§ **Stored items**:

· · · · · · ·

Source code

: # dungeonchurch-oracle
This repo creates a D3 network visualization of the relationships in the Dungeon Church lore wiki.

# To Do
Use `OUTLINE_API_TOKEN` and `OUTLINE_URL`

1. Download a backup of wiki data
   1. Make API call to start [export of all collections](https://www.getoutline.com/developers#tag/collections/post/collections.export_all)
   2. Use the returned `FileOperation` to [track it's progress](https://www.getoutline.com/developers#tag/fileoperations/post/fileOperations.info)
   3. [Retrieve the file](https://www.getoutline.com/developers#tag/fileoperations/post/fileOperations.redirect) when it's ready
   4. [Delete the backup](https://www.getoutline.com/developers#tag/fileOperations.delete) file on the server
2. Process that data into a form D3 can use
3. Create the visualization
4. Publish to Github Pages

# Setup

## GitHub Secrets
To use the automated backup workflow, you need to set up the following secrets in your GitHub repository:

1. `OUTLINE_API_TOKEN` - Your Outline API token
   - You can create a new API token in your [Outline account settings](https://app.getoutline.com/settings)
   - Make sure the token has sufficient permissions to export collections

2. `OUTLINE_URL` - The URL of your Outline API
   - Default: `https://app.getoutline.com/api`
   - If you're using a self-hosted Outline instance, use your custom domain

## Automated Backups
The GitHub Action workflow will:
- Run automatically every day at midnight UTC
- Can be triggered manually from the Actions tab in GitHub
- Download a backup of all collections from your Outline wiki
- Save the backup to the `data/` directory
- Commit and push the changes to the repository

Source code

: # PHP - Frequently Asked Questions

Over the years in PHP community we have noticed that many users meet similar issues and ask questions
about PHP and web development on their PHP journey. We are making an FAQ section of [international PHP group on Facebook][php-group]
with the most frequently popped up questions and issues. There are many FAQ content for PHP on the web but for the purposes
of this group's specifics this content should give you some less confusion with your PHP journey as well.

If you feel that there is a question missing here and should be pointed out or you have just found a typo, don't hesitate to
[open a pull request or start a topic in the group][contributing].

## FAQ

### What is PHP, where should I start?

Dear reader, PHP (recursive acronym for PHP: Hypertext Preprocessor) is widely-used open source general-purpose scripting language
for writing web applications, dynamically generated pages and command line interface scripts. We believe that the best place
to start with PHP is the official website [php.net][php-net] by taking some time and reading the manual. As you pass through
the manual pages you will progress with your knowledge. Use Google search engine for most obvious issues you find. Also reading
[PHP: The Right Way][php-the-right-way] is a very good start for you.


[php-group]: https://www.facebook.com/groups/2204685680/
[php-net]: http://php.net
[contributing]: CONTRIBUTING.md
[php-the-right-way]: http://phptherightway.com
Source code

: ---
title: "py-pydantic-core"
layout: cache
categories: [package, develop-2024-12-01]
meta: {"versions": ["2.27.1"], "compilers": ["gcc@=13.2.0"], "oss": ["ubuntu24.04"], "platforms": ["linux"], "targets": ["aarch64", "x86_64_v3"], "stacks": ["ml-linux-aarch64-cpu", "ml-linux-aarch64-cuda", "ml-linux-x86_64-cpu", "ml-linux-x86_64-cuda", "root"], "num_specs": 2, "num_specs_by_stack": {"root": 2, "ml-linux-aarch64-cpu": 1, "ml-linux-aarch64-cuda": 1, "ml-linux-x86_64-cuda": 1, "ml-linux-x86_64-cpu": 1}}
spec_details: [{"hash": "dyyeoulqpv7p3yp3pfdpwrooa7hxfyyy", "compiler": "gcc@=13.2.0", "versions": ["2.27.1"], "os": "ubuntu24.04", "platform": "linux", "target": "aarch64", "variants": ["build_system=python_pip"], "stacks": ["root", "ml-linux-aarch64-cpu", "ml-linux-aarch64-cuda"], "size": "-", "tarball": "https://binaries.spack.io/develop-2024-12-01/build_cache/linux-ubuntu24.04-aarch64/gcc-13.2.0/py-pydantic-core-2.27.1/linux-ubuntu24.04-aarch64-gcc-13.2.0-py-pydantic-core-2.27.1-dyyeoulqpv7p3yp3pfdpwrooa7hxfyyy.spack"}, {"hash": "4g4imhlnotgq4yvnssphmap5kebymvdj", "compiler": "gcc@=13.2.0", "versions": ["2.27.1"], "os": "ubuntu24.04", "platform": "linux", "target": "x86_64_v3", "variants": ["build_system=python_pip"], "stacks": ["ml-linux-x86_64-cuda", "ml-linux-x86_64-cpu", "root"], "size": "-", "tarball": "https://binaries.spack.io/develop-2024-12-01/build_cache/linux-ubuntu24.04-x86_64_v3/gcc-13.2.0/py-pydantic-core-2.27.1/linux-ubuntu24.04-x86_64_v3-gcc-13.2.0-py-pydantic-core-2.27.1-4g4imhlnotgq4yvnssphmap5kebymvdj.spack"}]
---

· · · · · · ·

§ **WORK REQUEST**: Begin with the line above that has "to start with" and continue through the line that has "layout: cache", setting each one down exactly. Stop there.

§ **YOUR SOLUTION**:
to start with PHP is the official website [php.net][php-net] by taking some time and reading the manual. As you pass through
the manual pages you will progress with your knowledge. Use Google search engine for most obvious issues you find. Also reading
[PHP: The Right Way][php-the-right-way] is a very good start for you.


[php-group]: https://www.facebook.com/groups/2204685680/
[php-net]: http://php.net
[contributing]: CONTRIBUTING.md
[php-the-right-way]: http://phptherightway.com
Source code

: ---
title: "py-pydantic-core"
layout: cache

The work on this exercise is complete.